Now the twist, because, as it stands, this cracker would be more Poundland than Waitrose.  Each of the characters has to follow a rule to govern their behaviour. This flashes up above Lily Arnold’s lovely doll’s house set. The detail of this rule is expanded through the play. So, for example, Matthew has to first sit down, and then eat, when he tells a porkie. I will refrain from trotting out the other rules in case you chance to see this. You get the picture I am sure. Ms Holcroft took learnings from cognitive behavioural therapy as the inspiration for the play and cleverly ensures each of the rules matches the characters faults, frustrations and personalities.

This then is the catalyst for the hilarious goings-on and, initially, at least, there is much humour in this conceit. Having weaved this into the plot though, Ms Holcroft then doesn’t see to entirely know what to do with it, so we veer off into a quasi-farce which ends with a food fight. Amusing yes, and it bears comparison with the master it emulates in Alan Ayckbourn, but it felt to me that the idea was too clever for the execution. The conceit boxed the characters in and didn’t leave enough room for the pathos which was needed to balance the farce.
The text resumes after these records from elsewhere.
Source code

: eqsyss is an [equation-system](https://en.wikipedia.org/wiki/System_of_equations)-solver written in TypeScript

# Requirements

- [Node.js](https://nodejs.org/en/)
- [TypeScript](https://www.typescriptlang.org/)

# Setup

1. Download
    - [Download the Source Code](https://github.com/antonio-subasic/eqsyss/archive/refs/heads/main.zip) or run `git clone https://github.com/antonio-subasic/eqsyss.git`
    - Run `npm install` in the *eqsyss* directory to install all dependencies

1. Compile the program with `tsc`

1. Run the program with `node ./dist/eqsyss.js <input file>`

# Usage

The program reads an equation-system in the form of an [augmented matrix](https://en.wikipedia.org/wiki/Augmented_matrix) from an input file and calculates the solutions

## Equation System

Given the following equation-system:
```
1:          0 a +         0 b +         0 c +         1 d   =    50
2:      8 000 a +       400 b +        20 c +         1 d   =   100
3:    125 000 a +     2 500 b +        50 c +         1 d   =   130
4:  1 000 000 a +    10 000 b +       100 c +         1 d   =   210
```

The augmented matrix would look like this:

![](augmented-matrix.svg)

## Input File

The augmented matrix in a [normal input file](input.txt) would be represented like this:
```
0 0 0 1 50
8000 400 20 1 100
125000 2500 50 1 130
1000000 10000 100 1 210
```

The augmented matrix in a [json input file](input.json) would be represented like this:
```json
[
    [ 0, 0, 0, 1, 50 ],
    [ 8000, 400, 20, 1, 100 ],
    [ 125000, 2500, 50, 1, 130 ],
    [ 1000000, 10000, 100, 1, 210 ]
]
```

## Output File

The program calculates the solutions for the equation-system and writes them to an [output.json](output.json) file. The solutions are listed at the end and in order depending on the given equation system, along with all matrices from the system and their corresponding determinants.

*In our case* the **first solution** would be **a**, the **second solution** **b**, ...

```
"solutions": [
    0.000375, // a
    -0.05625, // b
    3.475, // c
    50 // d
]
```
The cast entered into the spirit of the venture with energetic enthusiasm, even Ed Hughes and Carlyss Peer whose “rule’ was the trickiest to pull off without being annoying. Jane Booker had the pick of some very funny lines and Paul Shelley, with no lines as such and precious little stage time, was a hoot. Laura Rodgers probably dug deepest though her “rule” gave the most opportunity for nuanced development. Director Simon Godwin, who has had some notable successes at the NT, especially his Twelfth Night, chose to anchor proceedings in the family home and play down the “game-show” context of the original production.

All in all then like a game of family charades. A really good idea when it kicks off but wearing after an hour or so. We are going to try doing massive jigsaw maps in silence for Xmas this year. Yo ho ho.

PS. I see that Sam Holcroft is writing a play for the Bridge based on the novel The Black Cloud by astrophysicist Fred Hoyle. Blimey. There will be some big ideas in that for sure.